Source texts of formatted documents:
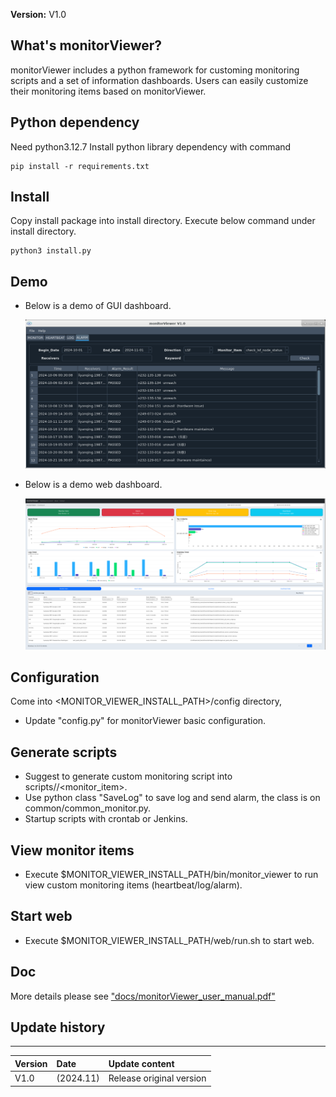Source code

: **Version:** V1.0


## What's monitorViewer?
monitorViewer includes a python framework for customing monitoring scripts and a set of information 
dashboards. Users can easily customize their monitoring items based on monitorViewer.


## Python dependency
Need python3.12.7
Install python library dependency with command

    pip install -r requirements.txt


## Install
Copy install package into install directory.
Execute below command under install directory.

    python3 install.py


## Demo
* Below is a demo of GUI dashboard.

   ![GUI_demo](data/demo/gui_alarm_demo.png)

* Below is a demo web dashboard.

   ![web_demo](data/demo/web_demo.png)


## Configuration
Come into <MONITOR_VIEWER_INSTALL_PATH>/config directory,

  - Update "config.py" for monitorViewer basic configuration.


## Generate scripts
  - Suggest to generate custom monitoring script into scripts/<direction>/<monitor_item>.
  - Use python class "SaveLog" to save log and send alarm, the class is on common/common_monitor.py.
  - Startup scripts with crontab or Jenkins.


## View monitor items
  - Execute $MONITOR_VIEWER_INSTALL_PATH/bin/monitor_viewer to run view custom monitoring items (heartbeat/log/alarm). 


## Start web 
  - Execute $MONITOR_VIEWER_INSTALL_PATH/web/run.sh to start web. 


## Doc
More details please see ["docs/monitorViewer_user_manual.pdf"](./docs/monitorViewer_user_manual.pdf)


## Update history
***
|Version |Date       |Update content           |
|:-------|:----------|:------------------------|
| V1.0   |(2024.11)  |Release original version |
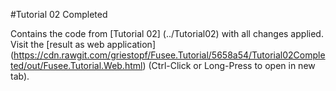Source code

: #Tutorial 02 Completed

Contains the code from [Tutorial 02] (../Tutorial02) with all changes applied. Visit the [result as web application]
(https://cdn.rawgit.com/griestopf/Fusee.Tutorial/5658a54/Tutorial02Completed/out/Fusee.Tutorial.Web.html) 
(Ctrl-Click or Long-Press to open in new tab).
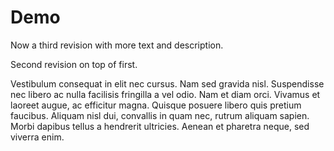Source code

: # Demo


Now a third revision with more text and description.

Second revision on top of first.

Vestibulum consequat in elit nec cursus. Nam sed gravida nisl. Suspendisse nec libero ac nulla facilisis fringilla a vel odio. 
Nam et diam orci. Vivamus et laoreet augue, ac efficitur magna. Quisque posuere libero quis pretium faucibus. 
Aliquam nisl dui, convallis in quam nec, rutrum aliquam sapien.
Morbi dapibus tellus a hendrerit ultricies. Aenean et pharetra neque, sed viverra enim. 

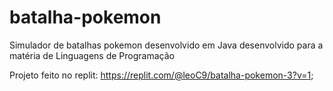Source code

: # batalha-pokemon
Simulador de batalhas pokemon desenvolvido em Java desenvolvido para a matéria de Linguagens de Programação

Projeto feito no replit: https://replit.com/@leoC9/batalha-pokemon-3?v=1;
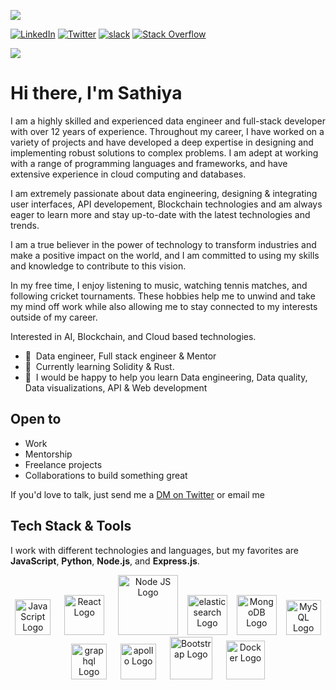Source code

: ![](images/https://source.unsplash.com/random/1280x500)

<!-- Add a cover image to your GitHub profile -->

[![LinkedIn](https://img.shields.io/badge/LinkedIn-%230077B5.svg?style=flat&logo=linkedin&logoColor=white)](https://linkedin.com/in/imsathiya17)
[![Twitter](https://img.shields.io/badge/Twitter-%231DA1F2.svg?style=flat&logo=Twitter&logoColor=white)](https://twitter.com/imsathiya17) 
[![slack](https://img.shields.io/badge/slack-%231876F3.svg?style=flat&logo=slack&logoColor=white)](https://imsathiya17.slack.com/team/U052Q98MYJJ)
[![Stack Overflow](https://img.shields.io/badge/-Stackoverflow-FE7A16?style=flat&logo=stack-overflow&logoColor=white)](https://stackoverflow.com/users/15348179/imsathiya17) 


[![](https://visitcount.itsvg.in/api?id=imsathiya17&label=Profile%20Views&color=0&icon=5&pretty=false)](https://visitcount.itsvg.in)

# Hi there, I'm Sathiya

I am a highly skilled and experienced data engineer and full-stack developer with over 12 years of experience. Throughout my career, I have worked on a variety of projects and have developed a deep expertise in designing and implementing robust solutions to complex problems. I am adept at working with a range of programming languages and frameworks, and have extensive experience in cloud computing and databases. 

I am extremely passionate about data engineering, designing & integrating user interfaces, API developement, Blockchain technologies and am always eager to learn more and stay up-to-date with the latest technologies and trends.

I am a true believer in the power of technology to transform industries and make a positive impact on the world, and I am committed to using my skills and knowledge to contribute to this vision.

In my free time, I enjoy listening to music, watching tennis matches, and following cricket tournaments. These hobbies help me to unwind and take my mind off work while also allowing me to stay connected to my interests outside of my career.


Interested in AI, Blockchain, and Cloud based technologies.

- 🏢 &nbsp;Data engineer, Full stack engineer &  Mentor
- 🌱 &nbsp;Currently learning Solidity & Rust.
- 💬 &nbsp;I would be happy to help you learn Data engineering, Data quality, Data visualizations, API & Web development

## Open to

- Work
- Mentorship
- Freelance projects
- Collaborations to build something great

If you'd love to talk, just send me a [DM on Twitter](https://twitter.com/imsathiya17) or email me

## Tech Stack & Tools

I work with different technologies and languages, but my favorites are **JavaScript**, **Python**, **Node.js**, and **Express.js**.

<p align="center">
  <img src="https://cdn.worldvectorlogo.com/logos/javascript-1.svg" title="JavaScript" alt="JavaScript Logo" width="57" /> &emsp;
  <img src="https://brandlogos.net/wp-content/uploads/2020/09/react-logo.png" title="React JS" alt="React Logo" width="64" /> &emsp;
  <img src="https://cdn.worldvectorlogo.com/logos/nodejs-1.svg" title="Node JS" alt="Node JS Logo" width="96"/> &ensp;
  <img src="https://cdn.worldvectorlogo.com/logos/elasticsearch.svg" title="elasticsearch" alt="elasticsearch Logo" width="64"/> &ensp;
  <img src="https://cdn.worldvectorlogo.com/logos/mongodb-icon-1.svg" title="MongoDB" alt="MongoDB Logo" width="64"/> &ensp;
  <img src="https://cdn.worldvectorlogo.com/logos/mysql-6.svg" title="MySQL" alt="MySQL Logo" width="56"/> &emsp;
  <img src="https://cdn.worldvectorlogo.com/logos/graphql-logo-2.svg" title="graphql" alt="graphql Logo" width="57" /> &emsp;
  <img src="https://cdn.worldvectorlogo.com/logos/apollo-graphql-compact.svg" title="apollo graphql" alt="apollo Logo" width="57" /> &emsp;
  <img src="https://cdn.worldvectorlogo.com/logos/bootstrap-5-1.svg" title="Bootstrap" alt="Bootstrap Logo" width="68" /> &emsp;
  <img src="https://cdn.worldvectorlogo.com/logos/docker.svg" title="Docker" alt="Docker Logo" width="62"/> &emsp;
</p>

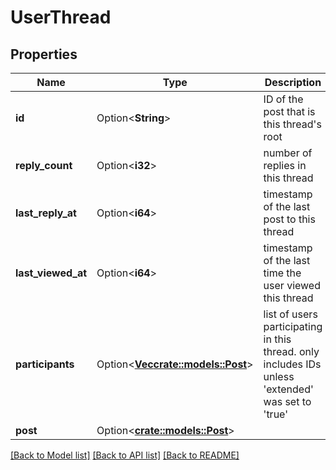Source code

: # UserThread

## Properties

Name | Type | Description | Notes
------------ | ------------- | ------------- | -------------
**id** | Option<**String**> | ID of the post that is this thread's root | [optional]
**reply_count** | Option<**i32**> | number of replies in this thread | [optional]
**last_reply_at** | Option<**i64**> | timestamp of the last post to this thread | [optional]
**last_viewed_at** | Option<**i64**> | timestamp of the last time the user viewed this thread | [optional]
**participants** | Option<[**Vec<crate::models::Post>**](Post.md)> | list of users participating in this thread. only includes IDs unless 'extended' was set to 'true' | [optional]
**post** | Option<[**crate::models::Post**](Post.md)> |  | [optional]

[[Back to Model list]](../README.md#documentation-for-models) [[Back to API list]](../README.md#documentation-for-api-endpoints) [[Back to README]](../README.md)



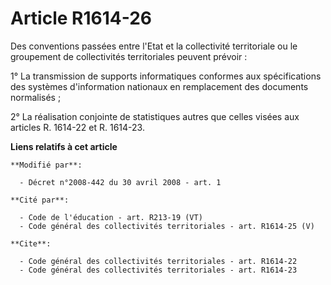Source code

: # Article R1614-26

Des conventions passées entre l'Etat et la collectivité territoriale ou le groupement de collectivités territoriales peuvent
prévoir : 

1° La transmission de supports informatiques conformes aux spécifications des systèmes d'information nationaux en
remplacement des documents normalisés ; 

2° La réalisation conjointe de statistiques autres que celles visées aux articles R. 1614-22 et R. 1614-23.

**Liens relatifs à cet article**

	**Modifié par**:

	  - Décret n°2008-442 du 30 avril 2008 - art. 1

	**Cité par**:

	  - Code de l'éducation - art. R213-19 (VT)
	  - Code général des collectivités territoriales - art. R1614-25 (V)

	**Cite**:

	  - Code général des collectivités territoriales - art. R1614-22
	  - Code général des collectivités territoriales - art. R1614-23
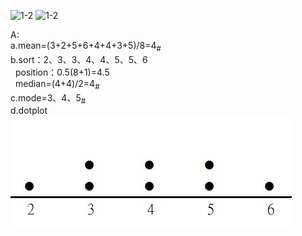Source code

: ![1-2](https://github.com/user-attachments/assets/4b8de550-f8cb-4bfc-9ee9-b3d4d28d6acc)
![1-2](https://github.com/user-attachments/assets/8096c1eb-8a16-4d34-befb-278504a02a9f)

A:  
a.mean=(3+2+5+6+4+4+3+5)/8=4<sub>#</sub>  
b.sort：2、3、3、4、4、5、5、6  
&nbsp;&nbsp;position：0.5(8+1)=4.5  
&nbsp;&nbsp;median=(4+4)/2=4<sub>#</sub>  
c.mode=3、4、5<sub>#</sub>  
d.dotplot  
  ![dotplot](image/CH02.01_Q02.jpg)
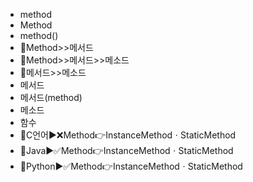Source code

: ﻿- method
- Method
- method()
- 📌Method>>메서드
- 📌Method>>메서드>>메소드
- 📌메서드>>메소드
- 메서드
- 메서드(method)
- 메소드
- 함수
- 🔎C언어▶️❌Method👉InstanceMethodㆍStaticMethod
- 🔎Java▶️✅Method👉InstanceMethodㆍStaticMethod
- 🔎Python▶️✅Method👉InstanceMethodㆍStaticMethod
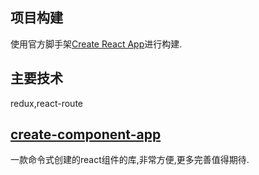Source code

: ## 项目构建
使用官方脚手架[Create React App](https://github.com/facebookincubator/create-react-app)进行构建.

## 主要技术
redux,react-route

## [create-component-app](https://github.com/CVarisco/create-component-app)
一款命令式创建的react组件的库,非常方便,更多完善值得期待.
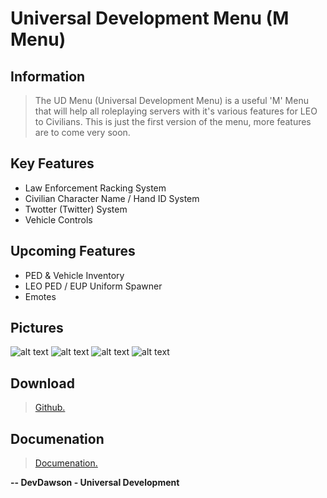 # Universal Development Menu (M Menu)

## Information
> The UD Menu (Universal Development Menu) is a useful 'M' Menu that will help all roleplaying servers with it's various features for LEO to Civilians. This is just the first version of the menu, more features are to come very soon.

## Key Features
* Law Enforcement Racking System
* Civilian Character Name / Hand ID System
* Twotter (Twitter) System
* Vehicle Controls

## Upcoming Features
* PED & Vehicle Inventory
* LEO PED / EUP Uniform Spawner
* Emotes

## Pictures
![alt text](http://i.devdawson.xyz/qg33r87y.png "Image 1")
![alt text](http://i.devdawson.xyz/mptyx050.png "Image 2")
![alt text](http://i.devdawson.xyz/2b9zvwfa.png "Image 3")
![alt text](http://i.devdawson.xyz/m0qcqa0h.png "Image 4")

## Download
> [Github.](https://github.com/Mart475/Optimized-3D-ME-Script)

## Documenation
> [Documenation.](https://devdawson.xyz/docs/ud-menu)

**-- DevDawson - Universal Development**
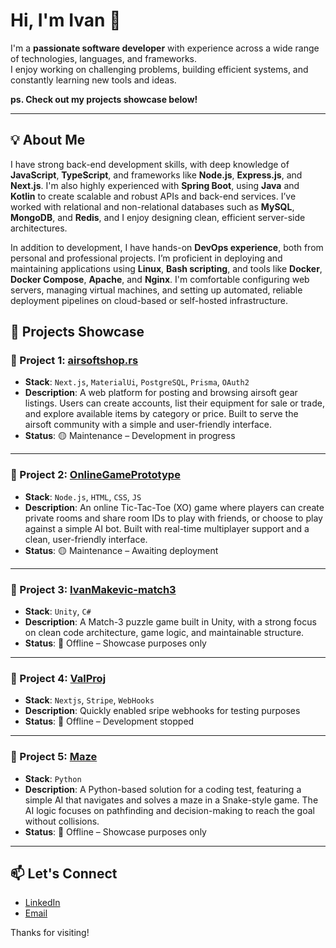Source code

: # Hi, I'm Ivan 👋

I'm a **passionate software developer** with experience across a wide range of technologies, languages, and frameworks.  
I enjoy working on challenging problems, building efficient systems, and constantly learning new tools and ideas.

**ps. Check out my projects showcase below!**

---

## 💡 About Me

I have strong back-end development skills, with deep knowledge of **JavaScript**, **TypeScript**, and frameworks like **Node.js**, **Express.js**, and **Next.js**. I'm also highly experienced with **Spring Boot**, using **Java** and **Kotlin** to create scalable and robust APIs and back-end services. I’ve worked with relational and non-relational databases such as **MySQL**, **MongoDB**, and **Redis**, and I enjoy designing clean, efficient server-side architectures.

In addition to development, I have hands-on **DevOps experience**, both from personal and professional projects. I’m proficient in deploying and maintaining applications using **Linux**, **Bash scripting**, and tools like **Docker**, **Docker Compose**, **Apache**, and **Nginx**. I'm comfortable configuring web servers, managing virtual machines, and setting up automated, reliable deployment pipelines on cloud-based or self-hosted infrastructure.

## 🚀 Projects Showcase

### 📌 Project 1: **[airsoftshop.rs](https://github.com/asdfmake/airsoftshop.rs)**
- **Stack**: `Next.js`, `MaterialUi`, `PostgreSQL`, `Prisma`, `OAuth2`
- **Description**: A web platform for posting and browsing airsoft gear listings. Users can create accounts, list their equipment for sale or trade, and explore available items by category or price. Built to serve the airsoft community with a simple and user-friendly interface.
- **Status**: 🟡 Maintenance – Development in progress

---

### 📌 Project 2: **[OnlineGamePrototype](https://github.com/asdfmake/OnlineGamePrototype)**
- **Stack**: `Node.js`, `HTML`, `CSS`, `JS`
- **Description**: An online Tic-Tac-Toe (XO) game where players can create private rooms and share room IDs to play with friends, or choose to play against a simple AI bot. Built with real-time multiplayer support and a clean, user-friendly interface.
- **Status**: 🟡 Maintenance – Awaiting deployment

---

### 📌 Project 3: **[IvanMakevic-match3](https://github.com/asdfmake/IvanMakevic-match3)**
- **Stack**: `Unity`, `C#`
- **Description**: A Match-3 puzzle game built in Unity, with a strong focus on clean code architecture, game logic, and maintainable structure.
- **Status**: 🔴 Offline – Showcase purposes only

---

### 📌 Project 4: **[ValProj](https://github.com/asdfmake/ValProj/settings)**
- **Stack**: `Nextjs`, `Stripe`, `WebHooks`
- **Description**: Quickly enabled sripe webhooks for testing purposes
- **Status**: 🔴 Offline – Development stopped

---

### 📌 Project 5: **[Maze](https://github.com/asdfmake/maze)**
- **Stack**: `Python`
- **Description**: A Python-based solution for a coding test, featuring a simple AI that navigates and solves a maze in a Snake-style game. The AI logic focuses on pathfinding and decision-making to reach the goal without collisions.
- **Status**: 🔴 Offline – Showcase purposes only

---
## 📫 Let's Connect

- [LinkedIn](https://www.linkedin.com/in/ivan-makevic-30b22b257/)
- [Email](mailto:makevic2003@gmail.com)

Thanks for visiting!
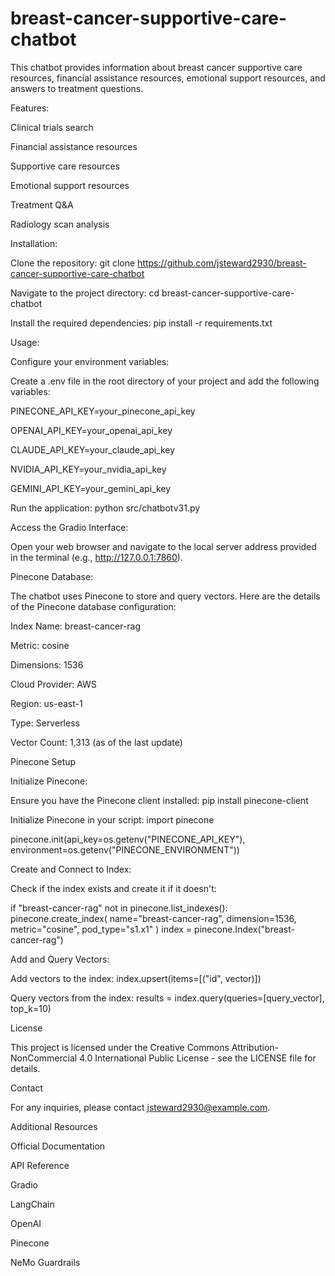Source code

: # breast-cancer-supportive-care-chatbot
This chatbot provides information about breast cancer supportive care resources, financial assistance resources, emotional support resources, and answers to treatment questions.

Features:

Clinical trials search

Financial assistance resources

Supportive care resources

Emotional support resources

Treatment Q&A

Radiology scan analysis

Installation:

Clone the repository: git clone https://github.com/jsteward2930/breast-cancer-supportive-care-chatbot

Navigate to the project directory: cd breast-cancer-supportive-care-chatbot

Install the required dependencies: pip install -r requirements.txt

Usage:

Configure your environment variables:

Create a .env file in the root directory of your project and add the following variables:

PINECONE_API_KEY=your_pinecone_api_key 

OPENAI_API_KEY=your_openai_api_key 

CLAUDE_API_KEY=your_claude_api_key 

NVIDIA_API_KEY=your_nvidia_api_key 

GEMINI_API_KEY=your_gemini_api_key

Run the application: python src/chatbotv31.py

Access the Gradio Interface:

Open your web browser and navigate to the local server address provided in the terminal (e.g., http://127.0.0.1:7860).

Pinecone Database:

The chatbot uses Pinecone to store and query vectors. Here are the details of the Pinecone database configuration:

Index Name: breast-cancer-rag

Metric: cosine

Dimensions: 1536

Cloud Provider: AWS

Region: us-east-1

Type: Serverless

Vector Count: 1,313 (as of the last update)

Pinecone Setup

Initialize Pinecone:

Ensure you have the Pinecone client installed: pip install pinecone-client

Initialize Pinecone in your script: import pinecone

pinecone.init(api_key=os.getenv("PINECONE_API_KEY"), environment=os.getenv("PINECONE_ENVIRONMENT"))

Create and Connect to Index:

Check if the index exists and create it if it doesn't: 

if "breast-cancer-rag" not in pinecone.list_indexes(): pinecone.create_index( name="breast-cancer-rag", dimension=1536, metric="cosine", pod_type="s1.x1" ) index = pinecone.Index("breast-cancer-rag")

Add and Query Vectors:

Add vectors to the index: index.upsert(items=[("id", vector)])

Query vectors from the index: results = index.query(queries=[query_vector], top_k=10)

License

This project is licensed under the Creative Commons Attribution-NonCommercial 4.0 International Public License - see the LICENSE file for details.

Contact

For any inquiries, please contact jsteward2930@example.com.

Additional Resources

Official Documentation

API Reference

Gradio

LangChain

OpenAI

Pinecone

NeMo Guardrails
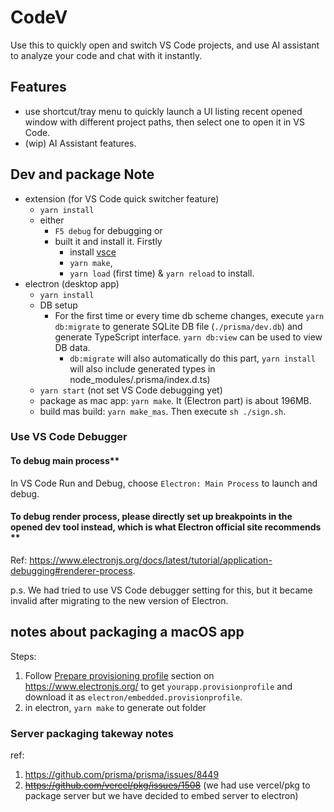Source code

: # CodeV 

Use this to quickly open and switch VS Code projects, and use AI assistant to analyze your code and chat with it instantly. 

## Features

- use shortcut/tray menu to quickly launch a UI listing recent opened window with different project paths, then select one to open it in VS Code.
- (wip) AI Assistant features. 

## Dev and package Note

- extension (for VS Code quick switcher feature)
  - `yarn install`
  - either 
    - `F5 debug` for debugging or 
    - built it and install it. Firstly 
      - install [vsce](https://code.visualstudio.com/api/working-with-extensions/publishing-extension)
      - `yarn make`, 
      - `yarn load` (first time) & `yarn reload` to install. 
- electron (desktop app)
  - `yarn install`
  - DB setup 
    - For the first time or every time db scheme changes, execute `yarn db:migrate` to generate SQLite DB file (`./prisma/dev.db`) and generate TypeScript interface. `yarn db:view` can be used to view DB data.
      - `db:migrate` will also automatically do this part, `yarn install` will also include generated types in node_modules/.prisma/index.d.ts)
  - `yarn start` (not set VS Code debugging yet)
  - package as mac app: `yarn make`. It (Electron part) is about 196MB.
  - build mas build: `yarn make_mas`. Then execute `sh ./sign.sh`.

### Use VS Code Debugger  

#### To debug main process**

In VS Code Run and Debug, choose `Electron: Main Process` to launch and debug.

#### To debug render process, please directly set up breakpoints in the opened dev tool instead, which is what Electron official site recommends **

Ref: https://www.electronjs.org/docs/latest/tutorial/application-debugging#renderer-process. 

p.s. We had tried to use VS Code debugger setting for this, but it became invalid after migrating to the new version of Electron.

## notes about packaging a macOS app

Steps: 
1. Follow [Prepare provisioning profile](https://www.electronjs.org/) section on https://www.electronjs.org/ to get `yourapp.provisionprofile` and download it as `electron/embedded.provisionprofile`.
2. in electron, `yarn make` to generate out folder 

### Server packaging takeway notes 

ref: 
1. https://github.com/prisma/prisma/issues/8449
2. ~~https://github.com/vercel/pkg/issues/1508~~ (we had use vercel/pkg to package server but we have decided to embed server to electron)

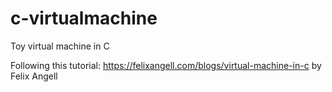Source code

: # c-virtualmachine

Toy virtual machine in C

Following this tutorial: https://felixangell.com/blogs/virtual-machine-in-c by Felix Angell
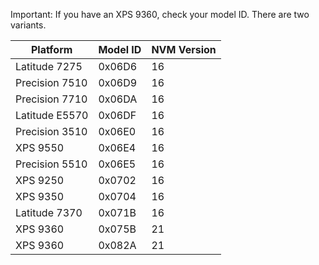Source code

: Important: If you have an XPS 9360, check your model ID.
There are two variants. 

| Platform       | Model ID | NVM Version |
|----------------|----------|-------------|
| Latitude 7275  | 0x06D6   | 16          |
| Precision 7510 | 0x06D9   | 16          |
| Precision 7710 | 0x06DA   | 16          |
| Latitude E5570 | 0x06DF   | 16          |
| Precision 3510 | 0x06E0   | 16          |
| XPS 9550       | 0x06E4   | 16          |
| Precision 5510 | 0x06E5   | 16          |
| XPS 9250       | 0x0702   | 16          |
| XPS 9350       | 0x0704   | 16          |
| Latitude 7370  | 0x071B   | 16          |
| XPS 9360       | 0x075B   | 21          |
| XPS 9360       | 0x082A   | 21          |
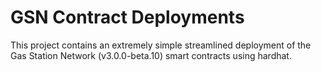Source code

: # GSN Contract Deployments

This project contains an extremely simple streamlined deployment of the Gas Station Network (v3.0.0-beta.10) smart contracts using hardhat.
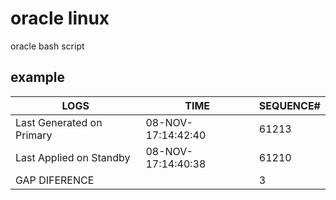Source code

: # oracle linux
oracle bash script

## example

| LOGS                                    | TIME                        | SEQUENCE#  |
|-----------------------------------------|-----------------------------|------------|
| Last Generated on Primary               | 08-NOV-17:14:42:40          | 61213		 |
| Last Applied on Standby				  | 08-NOV-17:14:40:38         	| 61210		 |
| GAP DIFERENCE							  |								| 3 		 |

What the task asks ▸
If a line in the records above holds the string "Documenation", copy it.

Solution ▸
## Documenation
> [Documenation.](https://devdawson.xyz/docs/ud-menu)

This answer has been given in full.